# WHAT TO WORK ON
Give back, word for word, the lines in the listing below from the one holding "This list was" down to the one holding "Config | Score |", both ends included.
Start of SUPPLIED MATERIAL
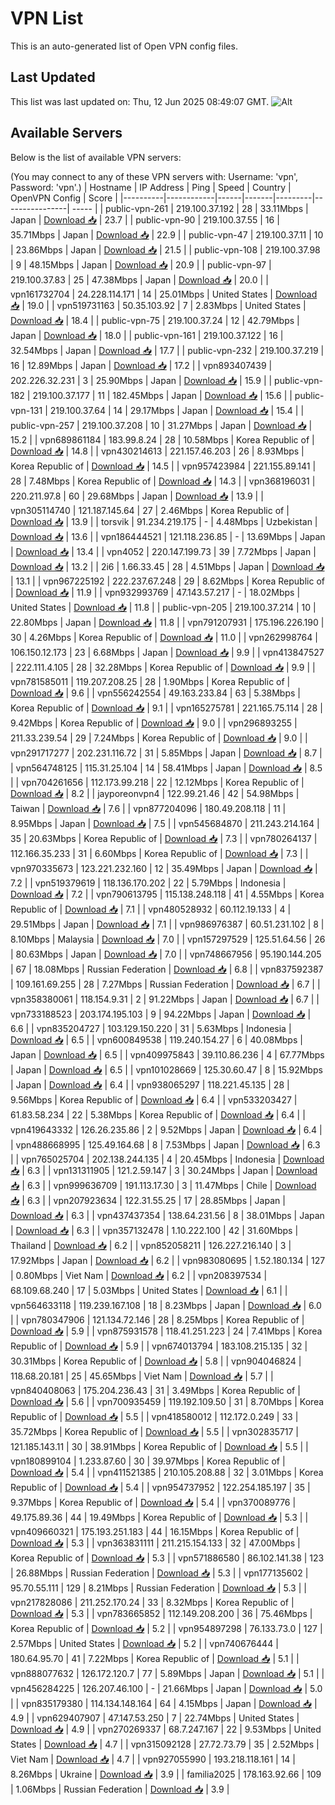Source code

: # VPN List

This is an auto-generated list of Open VPN config files.

## Last Updated

This list was last updated on: Thu, 12 Jun 2025 08:49:07 GMT.
![Alt](https://repobeats.axiom.co/api/embed/186b98318ef1479477931607c1ad7d823f12451f.svg "Repobeats analytics image")

## Available Servers

Below is the list of available VPN servers:

(You may connect to any of these VPN servers with: Username: 'vpn', Password: 'vpn'.)
| Hostname | IP Address | Ping | Speed | Country | OpenVPN Config | Score |
|----------|------------|------|-------|---------|----------------| ----- |
| public-vpn-261 | 219.100.37.192 | 28 | 33.11Mbps | Japan | [Download 📥](./configs/server_0_JP.ovpn) | 23.7 |
| public-vpn-90 | 219.100.37.55 | 16 | 35.71Mbps | Japan | [Download 📥](./configs/server_1_JP.ovpn) | 22.9 |
| public-vpn-47 | 219.100.37.11 | 10 | 23.86Mbps | Japan | [Download 📥](./configs/server_2_JP.ovpn) | 21.5 |
| public-vpn-108 | 219.100.37.98 | 9 | 48.15Mbps | Japan | [Download 📥](./configs/server_3_JP.ovpn) | 20.9 |
| public-vpn-97 | 219.100.37.83 | 25 | 47.38Mbps | Japan | [Download 📥](./configs/server_4_JP.ovpn) | 20.0 |
| vpn161732704 | 24.228.114.171 | 14 | 25.01Mbps | United States | [Download 📥](./configs/server_5_US.ovpn) | 19.0 |
| vpn519731163 | 50.35.103.92 | 7 | 2.83Mbps | United States | [Download 📥](./configs/server_6_US.ovpn) | 18.4 |
| public-vpn-75 | 219.100.37.24 | 12 | 42.79Mbps | Japan | [Download 📥](./configs/server_7_JP.ovpn) | 18.0 |
| public-vpn-161 | 219.100.37.122 | 16 | 32.54Mbps | Japan | [Download 📥](./configs/server_8_JP.ovpn) | 17.7 |
| public-vpn-232 | 219.100.37.219 | 16 | 12.89Mbps | Japan | [Download 📥](./configs/server_9_JP.ovpn) | 17.2 |
| vpn893407439 | 202.226.32.231 | 3 | 25.90Mbps | Japan | [Download 📥](./configs/server_10_JP.ovpn) | 15.9 |
| public-vpn-182 | 219.100.37.177 | 11 | 182.45Mbps | Japan | [Download 📥](./configs/server_11_JP.ovpn) | 15.6 |
| public-vpn-131 | 219.100.37.64 | 14 | 29.17Mbps | Japan | [Download 📥](./configs/server_12_JP.ovpn) | 15.4 |
| public-vpn-257 | 219.100.37.208 | 10 | 31.27Mbps | Japan | [Download 📥](./configs/server_13_JP.ovpn) | 15.2 |
| vpn689861184 | 183.99.8.24 | 28 | 10.58Mbps | Korea Republic of | [Download 📥](./configs/server_14_KR.ovpn) | 14.8 |
| vpn430214613 | 221.157.46.203 | 26 | 8.93Mbps | Korea Republic of | [Download 📥](./configs/server_15_KR.ovpn) | 14.5 |
| vpn957423984 | 221.155.89.141 | 28 | 7.48Mbps | Korea Republic of | [Download 📥](./configs/server_16_KR.ovpn) | 14.3 |
| vpn368196031 | 220.211.97.8 | 60 | 29.68Mbps | Japan | [Download 📥](./configs/server_17_JP.ovpn) | 13.9 |
| vpn305114740 | 121.187.145.64 | 27 | 2.46Mbps | Korea Republic of | [Download 📥](./configs/server_18_KR.ovpn) | 13.9 |
| torsvik | 91.234.219.175 | - | 4.48Mbps | Uzbekistan | [Download 📥](./configs/server_19_UZ.ovpn) | 13.6 |
| vpn186444521 | 121.118.236.85 | - | 13.69Mbps | Japan | [Download 📥](./configs/server_20_JP.ovpn) | 13.4 |
| vpn4052 | 220.147.199.73 | 39 | 7.72Mbps | Japan | [Download 📥](./configs/server_21_JP.ovpn) | 13.2 |
| 2i6 | 1.66.33.45 | 28 | 4.51Mbps | Japan | [Download 📥](./configs/server_22_JP.ovpn) | 13.1 |
| vpn967225192 | 222.237.67.248 | 29 | 8.62Mbps | Korea Republic of | [Download 📥](./configs/server_23_KR.ovpn) | 11.9 |
| vpn932993769 | 47.143.57.217 | - | 18.02Mbps | United States | [Download 📥](./configs/server_24_US.ovpn) | 11.8 |
| public-vpn-205 | 219.100.37.214 | 10 | 22.80Mbps | Japan | [Download 📥](./configs/server_25_JP.ovpn) | 11.8 |
| vpn791207931 | 175.196.226.190 | 30 | 4.26Mbps | Korea Republic of | [Download 📥](./configs/server_26_KR.ovpn) | 11.0 |
| vpn262998764 | 106.150.12.173 | 23 | 6.68Mbps | Japan | [Download 📥](./configs/server_27_JP.ovpn) | 9.9 |
| vpn413847527 | 222.111.4.105 | 28 | 32.28Mbps | Korea Republic of | [Download 📥](./configs/server_28_KR.ovpn) | 9.9 |
| vpn781585011 | 119.207.208.25 | 28 | 1.90Mbps | Korea Republic of | [Download 📥](./configs/server_29_KR.ovpn) | 9.6 |
| vpn556242554 | 49.163.233.84 | 63 | 5.38Mbps | Korea Republic of | [Download 📥](./configs/server_30_KR.ovpn) | 9.1 |
| vpn165275781 | 221.165.75.114 | 28 | 9.42Mbps | Korea Republic of | [Download 📥](./configs/server_31_KR.ovpn) | 9.0 |
| vpn296893255 | 211.33.239.54 | 29 | 7.24Mbps | Korea Republic of | [Download 📥](./configs/server_32_KR.ovpn) | 9.0 |
| vpn291717277 | 202.231.116.72 | 31 | 5.85Mbps | Japan | [Download 📥](./configs/server_33_JP.ovpn) | 8.7 |
| vpn564748125 | 115.31.25.104 | 14 | 58.41Mbps | Japan | [Download 📥](./configs/server_34_JP.ovpn) | 8.5 |
| vpn704261656 | 112.173.99.218 | 22 | 12.12Mbps | Korea Republic of | [Download 📥](./configs/server_35_KR.ovpn) | 8.2 |
| jayporeonvpn4 | 122.99.21.46 | 42 | 54.98Mbps | Taiwan | [Download 📥](./configs/server_36_TW.ovpn) | 7.6 |
| vpn877204096 | 180.49.208.118 | 11 | 8.95Mbps | Japan | [Download 📥](./configs/server_37_JP.ovpn) | 7.5 |
| vpn545684870 | 211.243.214.164 | 35 | 20.63Mbps | Korea Republic of | [Download 📥](./configs/server_38_KR.ovpn) | 7.3 |
| vpn780264137 | 112.166.35.233 | 31 | 6.60Mbps | Korea Republic of | [Download 📥](./configs/server_39_KR.ovpn) | 7.3 |
| vpn970335673 | 123.221.232.160 | 12 | 35.49Mbps | Japan | [Download 📥](./configs/server_40_JP.ovpn) | 7.2 |
| vpn519379619 | 118.136.170.202 | 22 | 5.79Mbps | Indonesia | [Download 📥](./configs/server_41_ID.ovpn) | 7.2 |
| vpn790613795 | 115.138.248.118 | 41 | 4.55Mbps | Korea Republic of | [Download 📥](./configs/server_42_KR.ovpn) | 7.1 |
| vpn480528932 | 60.112.19.133 | 4 | 29.51Mbps | Japan | [Download 📥](./configs/server_43_JP.ovpn) | 7.1 |
| vpn986976387 | 60.51.231.102 | 8 | 8.10Mbps | Malaysia | [Download 📥](./configs/server_44_MY.ovpn) | 7.0 |
| vpn157297529 | 125.51.64.56 | 26 | 80.63Mbps | Japan | [Download 📥](./configs/server_45_JP.ovpn) | 7.0 |
| vpn748667956 | 95.190.144.205 | 67 | 18.08Mbps | Russian Federation | [Download 📥](./configs/server_46_RU.ovpn) | 6.8 |
| vpn837592387 | 109.161.69.255 | 28 | 7.27Mbps | Russian Federation | [Download 📥](./configs/server_47_RU.ovpn) | 6.7 |
| vpn358380061 | 118.154.9.31 | 2 | 91.22Mbps | Japan | [Download 📥](./configs/server_48_JP.ovpn) | 6.7 |
| vpn733188523 | 203.174.195.103 | 9 | 94.22Mbps | Japan | [Download 📥](./configs/server_49_JP.ovpn) | 6.6 |
| vpn835204727 | 103.129.150.220 | 31 | 5.63Mbps | Indonesia | [Download 📥](./configs/server_50_ID.ovpn) | 6.5 |
| vpn600849538 | 119.240.154.27 | 6 | 40.08Mbps | Japan | [Download 📥](./configs/server_51_JP.ovpn) | 6.5 |
| vpn409975843 | 39.110.86.236 | 4 | 67.77Mbps | Japan | [Download 📥](./configs/server_52_JP.ovpn) | 6.5 |
| vpn101028669 | 125.30.60.47 | 8 | 15.92Mbps | Japan | [Download 📥](./configs/server_53_JP.ovpn) | 6.4 |
| vpn938065297 | 118.221.45.135 | 28 | 9.56Mbps | Korea Republic of | [Download 📥](./configs/server_54_KR.ovpn) | 6.4 |
| vpn533203427 | 61.83.58.234 | 22 | 5.38Mbps | Korea Republic of | [Download 📥](./configs/server_55_KR.ovpn) | 6.4 |
| vpn419643332 | 126.26.235.86 | 2 | 9.52Mbps | Japan | [Download 📥](./configs/server_56_JP.ovpn) | 6.4 |
| vpn488668995 | 125.49.164.68 | 8 | 7.53Mbps | Japan | [Download 📥](./configs/server_57_JP.ovpn) | 6.3 |
| vpn765025704 | 202.138.244.135 | 4 | 20.45Mbps | Indonesia | [Download 📥](./configs/server_58_ID.ovpn) | 6.3 |
| vpn131311905 | 121.2.59.147 | 3 | 30.24Mbps | Japan | [Download 📥](./configs/server_59_JP.ovpn) | 6.3 |
| vpn999636709 | 191.113.17.30 | 3 | 11.47Mbps | Chile | [Download 📥](./configs/server_60_CL.ovpn) | 6.3 |
| vpn207923634 | 122.31.55.25 | 17 | 28.85Mbps | Japan | [Download 📥](./configs/server_61_JP.ovpn) | 6.3 |
| vpn437437354 | 138.64.231.56 | 8 | 38.01Mbps | Japan | [Download 📥](./configs/server_62_JP.ovpn) | 6.3 |
| vpn357132478 | 1.10.222.100 | 42 | 31.60Mbps | Thailand | [Download 📥](./configs/server_63_TH.ovpn) | 6.2 |
| vpn852058211 | 126.227.216.140 | 3 | 17.92Mbps | Japan | [Download 📥](./configs/server_64_JP.ovpn) | 6.2 |
| vpn983080695 | 1.52.180.134 | 127 | 0.80Mbps | Viet Nam | [Download 📥](./configs/server_65_VN.ovpn) | 6.2 |
| vpn208397534 | 68.109.68.240 | 17 | 5.03Mbps | United States | [Download 📥](./configs/server_66_US.ovpn) | 6.1 |
| vpn564633118 | 119.239.167.108 | 18 | 8.23Mbps | Japan | [Download 📥](./configs/server_67_JP.ovpn) | 6.0 |
| vpn780347906 | 121.134.72.146 | 28 | 8.25Mbps | Korea Republic of | [Download 📥](./configs/server_68_KR.ovpn) | 5.9 |
| vpn875931578 | 118.41.251.223 | 24 | 7.41Mbps | Korea Republic of | [Download 📥](./configs/server_69_KR.ovpn) | 5.9 |
| vpn674013794 | 183.108.215.135 | 32 | 30.31Mbps | Korea Republic of | [Download 📥](./configs/server_70_KR.ovpn) | 5.8 |
| vpn904046824 | 118.68.20.181 | 25 | 45.65Mbps | Viet Nam | [Download 📥](./configs/server_71_VN.ovpn) | 5.7 |
| vpn840408063 | 175.204.236.43 | 31 | 3.49Mbps | Korea Republic of | [Download 📥](./configs/server_72_KR.ovpn) | 5.6 |
| vpn700935459 | 119.192.109.50 | 31 | 8.70Mbps | Korea Republic of | [Download 📥](./configs/server_73_KR.ovpn) | 5.5 |
| vpn418580012 | 112.172.0.249 | 33 | 35.72Mbps | Korea Republic of | [Download 📥](./configs/server_74_KR.ovpn) | 5.5 |
| vpn302835717 | 121.185.143.11 | 30 | 38.91Mbps | Korea Republic of | [Download 📥](./configs/server_75_KR.ovpn) | 5.5 |
| vpn180899104 | 1.233.87.60 | 30 | 39.97Mbps | Korea Republic of | [Download 📥](./configs/server_76_KR.ovpn) | 5.4 |
| vpn411521385 | 210.105.208.88 | 32 | 3.01Mbps | Korea Republic of | [Download 📥](./configs/server_77_KR.ovpn) | 5.4 |
| vpn954737952 | 122.254.185.197 | 35 | 9.37Mbps | Korea Republic of | [Download 📥](./configs/server_78_KR.ovpn) | 5.4 |
| vpn370089776 | 49.175.89.36 | 44 | 19.49Mbps | Korea Republic of | [Download 📥](./configs/server_79_KR.ovpn) | 5.3 |
| vpn409660321 | 175.193.251.183 | 44 | 16.15Mbps | Korea Republic of | [Download 📥](./configs/server_80_KR.ovpn) | 5.3 |
| vpn363831111 | 211.215.154.133 | 32 | 47.00Mbps | Korea Republic of | [Download 📥](./configs/server_81_KR.ovpn) | 5.3 |
| vpn571886580 | 86.102.141.38 | 123 | 26.88Mbps | Russian Federation | [Download 📥](./configs/server_82_RU.ovpn) | 5.3 |
| vpn177135602 | 95.70.55.111 | 129 | 8.21Mbps | Russian Federation | [Download 📥](./configs/server_83_RU.ovpn) | 5.3 |
| vpn217828086 | 211.252.170.24 | 33 | 8.32Mbps | Korea Republic of | [Download 📥](./configs/server_84_KR.ovpn) | 5.3 |
| vpn783665852 | 112.149.208.200 | 36 | 75.46Mbps | Korea Republic of | [Download 📥](./configs/server_85_KR.ovpn) | 5.2 |
| vpn954897298 | 76.133.73.0 | 127 | 2.57Mbps | United States | [Download 📥](./configs/server_86_US.ovpn) | 5.2 |
| vpn740676444 | 180.64.95.70 | 41 | 7.22Mbps | Korea Republic of | [Download 📥](./configs/server_87_KR.ovpn) | 5.1 |
| vpn888077632 | 126.172.120.7 | 77 | 5.89Mbps | Japan | [Download 📥](./configs/server_88_JP.ovpn) | 5.1 |
| vpn456284225 | 126.207.46.100 | - | 21.66Mbps | Japan | [Download 📥](./configs/server_89_JP.ovpn) | 5.0 |
| vpn835179380 | 114.134.148.164 | 64 | 4.15Mbps | Japan | [Download 📥](./configs/server_90_JP.ovpn) | 4.9 |
| vpn629407907 | 47.147.53.250 | 7 | 22.74Mbps | United States | [Download 📥](./configs/server_91_US.ovpn) | 4.9 |
| vpn270269337 | 68.7.247.167 | 22 | 9.53Mbps | United States | [Download 📥](./configs/server_92_US.ovpn) | 4.7 |
| vpn315092128 | 27.72.73.79 | 35 | 2.52Mbps | Viet Nam | [Download 📥](./configs/server_93_VN.ovpn) | 4.7 |
| vpn927055990 | 193.218.118.161 | 14 | 8.26Mbps | Ukraine | [Download 📥](./configs/server_94_UA.ovpn) | 3.9 |
| familia2025 | 178.163.92.66 | 109 | 1.06Mbps | Russian Federation | [Download 📥](./configs/server_95_RU.ovpn) | 3.9 |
End of SUPPLIED MATERIAL
# RESULT OF THIS TASK
This list was last updated on: Thu, 12 Jun 2025 08:49:07 GMT.
![Alt](https://repobeats.axiom.co/api/embed/186b98318ef1479477931607c1ad7d823f12451f.svg "Repobeats analytics image")

## Available Servers

Below is the list of available VPN servers:

(You may connect to any of these VPN servers with: Username: 'vpn', Password: 'vpn'.)
| Hostname | IP Address | Ping | Speed | Country | OpenVPN Config | Score |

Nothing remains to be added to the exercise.